I think it's credir card only for this one........best ask though :thumb:

Bryan


----------



## giarc

yer thats fine, do we need to ring up, or can we pay for them via the site - adding something to our basket? just was hoping for some for sunday  but its cool


----------



## blr123

Well I just phoned up and gave the details over the phone........I'd think you would be able to get it for Sunday :thumb: 

Bryan


----------



## giarc

just now!? sure the man himself cant be working this late!


----------



## blr123

giarc said:


> just now!? sure the man himself cant be working this late!

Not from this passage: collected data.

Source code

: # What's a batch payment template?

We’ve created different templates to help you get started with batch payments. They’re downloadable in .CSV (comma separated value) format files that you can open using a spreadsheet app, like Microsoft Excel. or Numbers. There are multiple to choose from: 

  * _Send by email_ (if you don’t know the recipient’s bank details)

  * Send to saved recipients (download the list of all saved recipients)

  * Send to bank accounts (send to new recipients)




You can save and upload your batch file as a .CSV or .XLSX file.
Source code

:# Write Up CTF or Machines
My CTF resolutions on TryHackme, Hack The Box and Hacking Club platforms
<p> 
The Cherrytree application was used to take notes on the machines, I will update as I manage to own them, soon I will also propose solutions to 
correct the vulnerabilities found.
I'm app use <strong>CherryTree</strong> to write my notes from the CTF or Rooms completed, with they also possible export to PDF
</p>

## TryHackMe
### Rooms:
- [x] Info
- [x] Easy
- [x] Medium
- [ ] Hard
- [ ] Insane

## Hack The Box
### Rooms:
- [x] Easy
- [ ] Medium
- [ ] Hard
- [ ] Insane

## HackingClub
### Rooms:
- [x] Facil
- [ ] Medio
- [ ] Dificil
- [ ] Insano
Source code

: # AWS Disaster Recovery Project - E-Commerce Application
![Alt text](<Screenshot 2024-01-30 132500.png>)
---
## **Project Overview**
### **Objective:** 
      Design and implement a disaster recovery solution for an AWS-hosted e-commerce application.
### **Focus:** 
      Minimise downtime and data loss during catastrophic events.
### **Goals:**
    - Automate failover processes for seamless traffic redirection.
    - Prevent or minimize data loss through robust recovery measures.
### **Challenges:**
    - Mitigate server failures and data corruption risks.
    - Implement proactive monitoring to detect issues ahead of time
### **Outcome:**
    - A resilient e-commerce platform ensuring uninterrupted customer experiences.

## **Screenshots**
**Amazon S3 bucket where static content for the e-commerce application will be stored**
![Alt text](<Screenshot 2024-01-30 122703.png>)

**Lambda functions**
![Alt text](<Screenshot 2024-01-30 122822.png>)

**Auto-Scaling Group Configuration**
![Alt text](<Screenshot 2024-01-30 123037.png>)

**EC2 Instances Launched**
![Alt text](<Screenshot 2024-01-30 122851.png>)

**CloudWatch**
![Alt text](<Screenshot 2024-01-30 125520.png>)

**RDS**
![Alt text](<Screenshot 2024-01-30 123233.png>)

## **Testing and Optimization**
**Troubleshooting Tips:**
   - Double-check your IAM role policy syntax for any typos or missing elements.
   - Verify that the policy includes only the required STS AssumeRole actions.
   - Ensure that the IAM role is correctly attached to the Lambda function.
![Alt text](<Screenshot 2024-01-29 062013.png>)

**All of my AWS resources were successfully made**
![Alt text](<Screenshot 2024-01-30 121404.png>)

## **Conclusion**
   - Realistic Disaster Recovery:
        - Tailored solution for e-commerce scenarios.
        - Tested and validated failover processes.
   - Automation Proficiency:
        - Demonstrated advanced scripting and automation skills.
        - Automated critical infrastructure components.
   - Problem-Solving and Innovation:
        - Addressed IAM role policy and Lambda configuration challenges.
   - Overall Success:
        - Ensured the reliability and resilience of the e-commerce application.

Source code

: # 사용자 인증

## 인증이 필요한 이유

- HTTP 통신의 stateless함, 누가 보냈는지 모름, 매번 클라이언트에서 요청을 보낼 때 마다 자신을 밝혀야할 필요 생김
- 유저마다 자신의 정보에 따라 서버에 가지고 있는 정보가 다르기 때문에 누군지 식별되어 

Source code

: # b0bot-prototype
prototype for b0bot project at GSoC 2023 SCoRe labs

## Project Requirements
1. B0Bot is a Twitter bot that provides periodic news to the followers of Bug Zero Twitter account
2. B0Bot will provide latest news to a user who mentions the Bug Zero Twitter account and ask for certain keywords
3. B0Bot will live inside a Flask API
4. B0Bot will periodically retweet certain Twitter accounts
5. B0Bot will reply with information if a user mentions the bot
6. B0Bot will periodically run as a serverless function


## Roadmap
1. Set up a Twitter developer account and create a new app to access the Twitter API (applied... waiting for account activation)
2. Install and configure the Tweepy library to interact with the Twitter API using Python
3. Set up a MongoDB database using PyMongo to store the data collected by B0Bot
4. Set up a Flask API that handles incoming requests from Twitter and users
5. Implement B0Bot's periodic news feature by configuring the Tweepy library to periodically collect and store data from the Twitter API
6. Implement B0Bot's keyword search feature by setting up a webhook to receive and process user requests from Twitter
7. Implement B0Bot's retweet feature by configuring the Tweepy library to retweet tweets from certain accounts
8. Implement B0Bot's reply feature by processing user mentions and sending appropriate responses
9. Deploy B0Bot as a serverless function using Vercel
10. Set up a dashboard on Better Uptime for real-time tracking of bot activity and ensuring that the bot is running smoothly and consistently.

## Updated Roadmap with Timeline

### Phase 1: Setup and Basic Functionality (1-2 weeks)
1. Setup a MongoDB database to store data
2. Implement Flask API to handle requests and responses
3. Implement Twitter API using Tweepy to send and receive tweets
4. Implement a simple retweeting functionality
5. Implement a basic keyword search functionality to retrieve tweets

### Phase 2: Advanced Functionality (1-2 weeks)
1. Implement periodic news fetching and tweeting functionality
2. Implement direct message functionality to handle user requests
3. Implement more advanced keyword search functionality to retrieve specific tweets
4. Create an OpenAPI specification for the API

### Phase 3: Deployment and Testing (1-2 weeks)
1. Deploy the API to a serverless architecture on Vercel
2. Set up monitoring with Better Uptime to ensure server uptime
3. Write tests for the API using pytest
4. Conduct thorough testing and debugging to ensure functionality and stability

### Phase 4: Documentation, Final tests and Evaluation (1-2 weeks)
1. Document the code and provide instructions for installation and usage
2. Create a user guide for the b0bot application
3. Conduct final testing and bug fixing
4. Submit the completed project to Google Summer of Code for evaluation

No not just now........I called the other day :thumb:

Bryan


----------



## Johnnyopolis

Hi Guys, 

Those who want them before the weekend will have them 

Keep an eye on your pm boxes tomorrow morning for more details.

Once I am in work we will be able to sort it all out 

Johnny


----------



## giarc

cheers johhny, will ring you asap tomorrow morning


----------



## Johnnyopolis

giarc said:


> cheers johhny, will ring you asap tomorrow morning


You wont need to ring  Just wait for the pm....

It will be about 10 mins after the first coffee in the morning.


----------



## Johnnyopolis

PM's have now been sent to all involved.....

Cheers, 

Johnny


----------



## giarc

getting this error when i am trying to add more items johnny,

Microsoft OLE DB Provider for ODBC Drivers error '80040e57'

[Microsoft][ODBC SQL Server Driver][SQL Server]String or binary data would be truncated.

/login/integrallib.asp, line 294

i cant get on any pages!


----------



## Johnnyopolis

Its working fine here...

www.cleanandshiny.co.uk

No problem either.....

err maybe try again?


----------



## giarc

its ok, it doesnt work in opera no more for some reason  did about 1 mins ago lol - just doing it through IE now


----------



## Refined Reflections

Love the case and the tubs, just need to find a few nice cars to play with, hopefully the DB7 booked for this weekend will require a nice coating 

Many thanks Johnny :thumb: (oh you have a PM by the way  )


----------



## Beeste

Thanks Johnny too. I'm gonna hang onto mine and sell it in a few years time. :lol: Or maybe I'll just get bored one day and play with it all in one go.


----------